We are looking for an ambitious individual who never gets tired of handling a large pool of unstructured data sources generated from multiple online and offline sources.
Data is the most important fuel for the solutions we build at our company. Build tools and frameworks which can scrape data without much developer intervention.
Our goal is to build 100K+ of stable data pipelines. This requires a high degree of automation processes. As a Web Scraping focused Data Engineer, you will be responsible for extracting and ingesting data from websites using web crawling tools.
In this role, you will own the creation process of these tools, services, and workflows to improve crawl/scrape analysis, reports, and data management.

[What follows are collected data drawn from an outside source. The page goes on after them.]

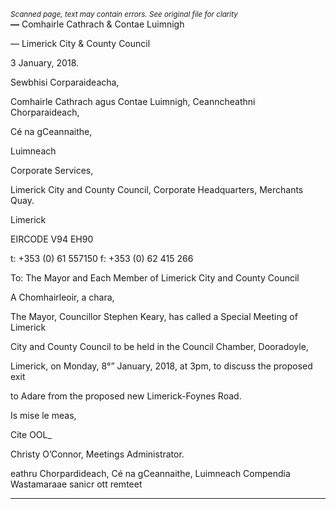 *<small>Scanned page, text may contain errors. See original file for clarity</small>*  
__—__ Comhairle Cathrach
& Contae Luimnigh

— Limerick City
& County Council

3 January, 2018.

Sewbhisi Corparaideacha,

Comhairle Cathrach agus Contae Luimnigh,
Ceanncheathni Chorparaideach,

Cé na gCeannaithe,

Luimneach

Corporate Services,

Limerick City and County Council,
Corporate Headquarters,
Merchants Quay.

Limerick

EIRCODE V94 EH90

t: +353 (0) 61 557150
f: +353 (0) 62 415 266

To: The Mayor and Each Member of Limerick City and County Council

A Chomhairleoir, a chara,

The Mayor, Councillor Stephen Keary, has called a Special Meeting of Limerick

City and County Council to be held in the Council Chamber, Dooradoyle,

Limerick, on Monday, 8°” January, 2018, at 3pm, to discuss the proposed exit

to Adare from the proposed new Limerick-Foynes Road.

Is mise le meas,

Cite OOL_

Christy O’Connor,
Meetings Administrator.

eathru Chorpardideach, Cé na gCeannaithe, Luimneach
Compendia Wastamaraae sanicr ott remteet

---
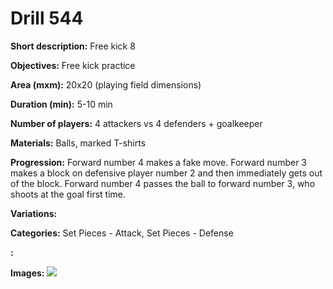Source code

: # Drill 544

**Short description:**
Free kick 8

**Objectives:**
Free kick practice

**Area (mxm):**
20x20 (playing field dimensions)

**Duration (min):**
5-10 min

**Number of players:**
4 attackers vs 4 defenders + goalkeeper

**Materials:**
Balls, marked T-shirts

**Progression:**
Forward number 4 makes a fake move. Forward number 3 makes a block on defensive player number 2 and then immediately gets out of the block. Forward number 4 passes the ball to forward number 3, who shoots at the goal first time.

**Variations:**


**Categories:**
Set Pieces - Attack, Set Pieces - Defense

**:**


**Images:**
![](https://www.coachingfutsal.com/\images\befaead393e77cfc68d7d81011bdc63d19e72e81d514e33ae7f70b3732a7fe62fc9a61df9587cbb40e2ed6d6ab747a14b6e3f56caf8a06f4133ea98fd7c16d5e4e414c6486119.jpg)

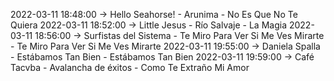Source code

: 2022-03-11 18:48:00 -> Hello Seahorse! - Arunima - No Es Que No Te Quiera
2022-03-11 18:52:00 -> Little Jesus - Río Salvaje - La Magia
2022-03-11 18:56:00 -> Surfistas del Sistema - Te Miro Para Ver Si Me Ves Mirarte - Te Miro Para Ver Si Me Ves Mirarte
2022-03-11 19:55:00 -> Daniela Spalla - Estábamos Tan Bien - Estábamos Tan Bien
2022-03-11 19:59:00 -> Café Tacvba - Avalancha de éxitos - Como Te Extraño Mi Amor

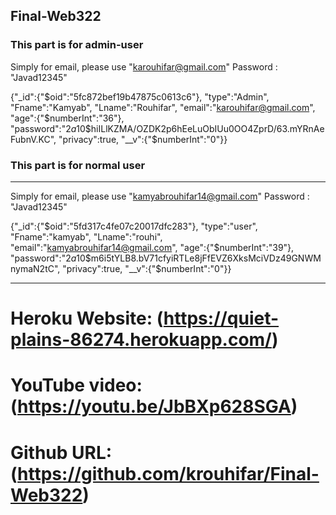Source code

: ##  Final-Web322

### This part is for admin-user

Simply for email, please use "karouhifar@gmail.com" Password : "Javad12345"

{"_id":{"$oid":"5fc872bef19b47875c0613c6"},
"type":"Admin",
"Fname":"Kamyab",
"Lname":"Rouhifar",
"email":"karouhifar@gmail.com",
"age":{"$numberInt":"36"},
"password":"$2a$10$hiILlKZMA/OZDK2p6hEeLuObIUu0OO4ZprD/63.mYRnAeFubnV.KC",
"privacy":true,
"__v":{"$numberInt":"0"}}


### This part is for normal user
------------------------------------------------------------------------------------

Simply for email, please use "kamyabrouhifar14@gmail.com" Password : "Javad12345"

{"_id":{"$oid":"5fd317c4fe07c20017dfc283"},
"type":"user",
"Fname":"kamyab",
"Lname":"rouhi",
"email":"kamyabrouhifar14@gmail.com",
"age":{"$numberInt":"39"},
"password":"$2a$10$m6i5tYLB8.bV71cfyiRTLe8jFfEVZ6XksMciVDz49GNWMnymaN2tC",
"privacy":true,
"__v":{"$numberInt":"0"}}

-------------------------------------------------------------------------------------
# Heroku Website: (https://quiet-plains-86274.herokuapp.com/)
# YouTube video: (https://youtu.be/JbBXp628SGA)
# Github URL: (https://github.com/krouhifar/Final-Web322)
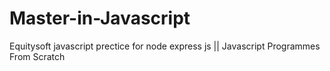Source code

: # Master-in-Javascript
Equitysoft javascript prectice for node express js ||
Javascript Programmes From Scratch
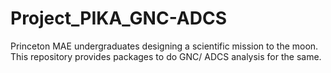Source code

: # Project_PIKA_GNC-ADCS
Princeton MAE undergraduates designing a scientific mission to the moon. This repository provides packages to do GNC/ ADCS analysis for the same. 
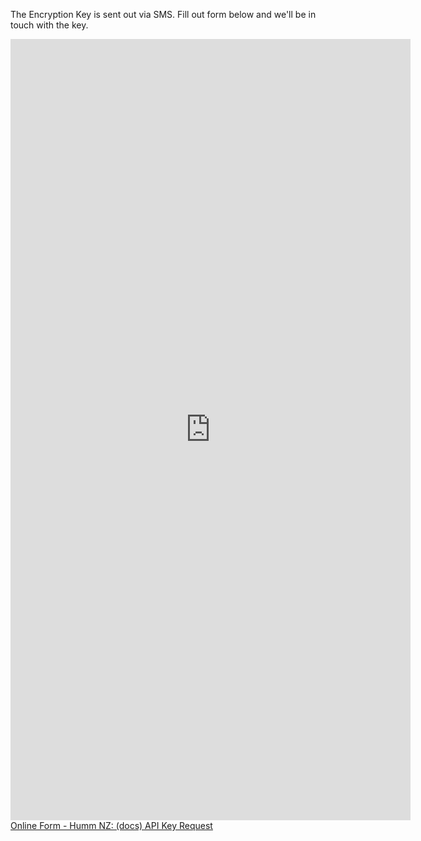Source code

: The Encryption Key is sent out via SMS. Fill out form below and we'll be in touch with the key.

<!-- Display in AU -->
<div class="online-form" style=display:%au-only%>
    <iframe src="https://docs.google.com/forms/d/e/1FAIpQLSeOqN9AAa-5KTe7M58cxLxDmkeDTLoWTCebkJ61Jwfh2LoEDg/viewform?embedded=true" width="640" height="1250" frameborder="0" marginheight="0" marginwidth="0">Loading…</iframe>
</div>

<!-- Display in NZ -->
<div class="online-form" style=display:%nz-only%>
    <script type="text/javascript" src="https://fxl.formstack.com/forms/js.php/humm_nz_api_key_request"></script>
    <noscript>
        <a href="https://fxl.formstack.com/forms/humm_nz_api_key_request" title="Online Form">Online Form - Humm NZ: (docs) API Key Request</a>
    </noscript>
</div>

<script src = "/js/custom.js"></script>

We will rely on you to test the data and the scrape to ensure accuracy and quality. You will own the process to identify and rectify any issues with breaks as well as scale scrapes as needed.
- Experience running large scale web scrapes
- Solid Python knowledge
- Familiarity with techniques and tools for crawling, extracting, and processing data (e.g. Scrapy, pandas, MapReduce, SQL, BeautifulSoup, etc).
- Familiarity with PDF files management and text/object extraction tools including OCR.
- Experience in e-commerce web scraping is a plus
- Work experience with NoSQL databases to store raw data is a plus
- Experience with version control, open-source practices, and code review
- Experience with applications designed to display archived web content
- Great communication skills (written and Spoken in English)